When she asked this, a fat stack of cash fell out of Cel’s left pocket. The pocket wasn’t small or anything… it’s just that it was already peeking out a bit to begin with.

“Yes.” Cel said, and then she proceeded to pick up each bill one by one very slowly.

That’s where the memory ends for Soojin. Everything after sort of blurs together.

“Soojin Neverjetni, the immortal popstar, has to hit a home run to not only get herself a Birkin, but let’s be honest, she needs to also drive Tiwari Stock to the roof.” Celia Prove laid out all the details. She was also in Tiwari’s pocket, and all she needed to do was convince anyone who wasn’t betting to finally bite the bullet and bet.

“No, through the roof.” Tobias the auditor said this part. Frankly Prove only invited him to co-star because she didn’t really know anyone else in finance. She didn’t even need him really. The question wasn’t how much Cel would make (she’d make a world’s worth regardless).

The thing on everyone’s mind was whether or not Soojin could hit that ball.

And now, bright and early, everyone was already putting in their bets. Meanwhile Soojin’s just sat on the field, watching Marsha drag some bats all the way from the other side. In the quiet she thought, damn, that better be some Birkin. Knowing Cel though, it’d be silver.

Marsha was an itty-bitty dot in her eyes. Growing. Slowly. Soojin didn’t really want to help her. She had a sore throat.

“What’s the sad popstar doing?” Marsha came by about five minutes later.

“Amusing herself with a marshmallow.”

Lapan blinked twice. “I don’t see one.”

Yeah. Yeah I didn’t think you would.

The quiet. The warmth. A tad bit of wind. Soojin had no reason to be so worked up, but she was. She was scared to death. The bag of bats was left on the floor. Marsha sat by her.

“What’s wrong?”

The question made Soojin feel heavy. She rolled back and laid there on the field.

“Do you know who I’m up against, Marsha?” Soojin looked. Marsha shook. “Guess his name.”

“Runs-in-Squares.”

The hell? Hey wait…

If this had been any other time, with any other one, Soojin’s thought would have ended at hell.
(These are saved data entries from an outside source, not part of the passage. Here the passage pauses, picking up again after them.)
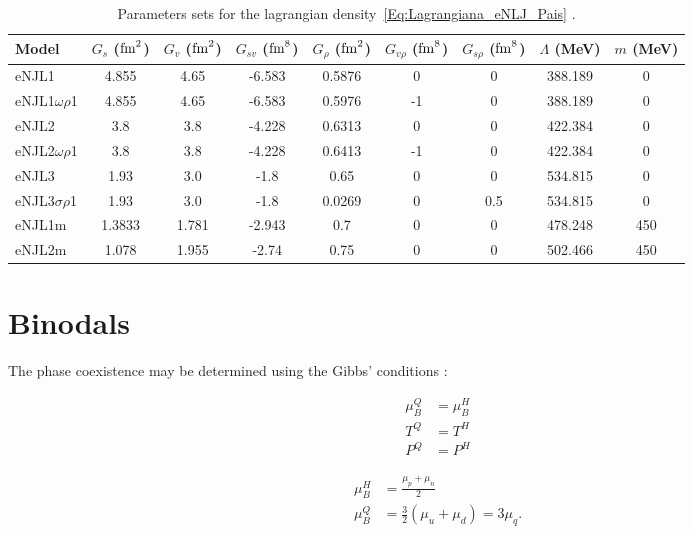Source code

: \documentclass[plainsections,alongposter]{sciposterlocal}
\begin{document}
\begin{multicols}{2}
\begin{table}
\centering
\caption{Parameters sets for the lagrangian density~\eqref{Eq:Lagrangiana_eNLJ_Pais} \cite{Pais2016}. \label{Tab:Parametros_eNJL}}
\begin{tabular}{lcccccccc}
\toprule
Model & $G_s$ ($\rm{fm}^2$) & $G_v$ ($\rm{fm}^2$) & $G_{sv}$ ($\rm{fm}^8$) & $G_\rho$ ($\rm{fm}^2$) & $G_{v\rho}$ ($\rm{fm}^8$) & $G_{s\rho}$ ($\rm{fm}^8$) & $\Lambda$ (MeV) & $m$ (MeV) \\
\midrule
eNJL1 & 4.855 & 4.65 & -6.583 & 0.5876 & 0 & 0 & 388.189 & 0 \\
eNJL1$\omega\rho$1 & 4.855 & 4.65 & -6.583 & 0.5976 & -1 & 0 & 388.189 & 0 \\
eNJL2 & 3.8 & 3.8 & -4.228 & 0.6313 & 0 & 0 & 422.384 & 0 \\
eNJL2$\omega\rho$1 & 3.8 & 3.8 & -4.228 & 0.6413 & -1 & 0 & 422.384 & 0 \\
eNJL3 & 1.93 & 3.0 & -1.8 & 0.65 & 0 & 0 & 534.815 & 0 \\
eNJL3$\sigma\rho$1 & 1.93 & 3.0 & -1.8 & 0.0269 & 0 & 0.5 & 534.815 & 0 \\
eNJL1m & 1.3833 & 1.781 & -2.943 & 0.7 & 0 & 0 & 478.248 & 450 \\
eNJL2m & 1.078 & 1.955 & -2.74 & 0.75 & 0 & 0 & 502.466 & 450 \\
\bottomrule
\end{tabular}
\end{table}

\columnbreak

\section*{Binodals}

The phase coexistence may be determined using the Gibbs' conditions \cite{Cavagnoli2011}:

\begin{minipage}{0.5\columnwidth}
\begin{align*}
\mu_B^Q &= \mu_B^H\\
T^Q &= T^H \\
P^Q &= P^H
\end{align*}
\end{minipage}
\begin{minipage}{0.5\columnwidth}
\begin{align*}
	\mu_B^H &= \frac{\mu_p + \mu_n}{2} \\
	\mu_B^Q &= \frac{3}{2} (\mu_u + \mu_d) = 3 \mu_q.
\end{align*}
\end{minipage}


\end{multicols}
\end{document}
“Close.” She had to give Lapan credit.

“Ah you see,” Marsha patted herself “I’m practically physics.”

“You mean psychic.”

But then Marsha went on about how she didn’t think she felt sick and Soojin just wanted to get knocked out with a bat there and then.

“Throws Hard.”

“No, I don’t.”

Well… I appreciate the honesty.“Not you, the guy.”

“I mean I would assume so. He is playing baseball.”

Soojin shook her legs in the air to get Marsha to shut up. “No. No! You don’t get to make sense now.”

“Soojin I didn’t bring any money with me.”

God damn it! “His name! Damn it Lapan! Throws Hard is the guy I’m going up against!”

“Then don’t go against him! Why are you shouting at me?!”

Soojin was downright nonplussed. Marsha was actually crying. She had to get up off her butt and comfort her like a baby. She was actually teetering like a see-saw, back-and-forth while wailing in an egg shape.

“There there Lapan… there there… who’s a good marshmallow? You are, you-”

No one would ever believe Soojin if she had to recount this next part. Marsha gained her composure back – no crying or anything – for a mind-numbingly short stint of a split-second. She said one thing and one thing only.

“Soojin I’m not a marshmallow. I’m a human bean.”

Soojin’s face froze. Marsha got back to wailing so damn quickly that she wasn’t even sure if any of that actually happened.

And you know what? She accepted it.

In the belly of a dead stadium, more or less at sunrise, Soojin was on her knees tending to a wailing full-grown adult. Surreal.

“Yes Marsha. Yes, you are.”

Soojin could only dream of what it would be like to go against Throws Hard. She had to, because there was no way she was going to go through with it after this.

Then Marsha pulled a fast one on her again.

For a tinier split second, her wailing and teetering instantly ceased and she looked Soojin dead in the eyes with a voice as deep as sin.

“You diseased poltroon. You disgust and embarrass me with your panic.”

When Marsha put it that way, damn I don’t have a choice, do I?

Of course, Marsha was wailing like she didn’t just feign demonic possession. Soojin on the other hand… she just swallowed her pride and grabbed a bat.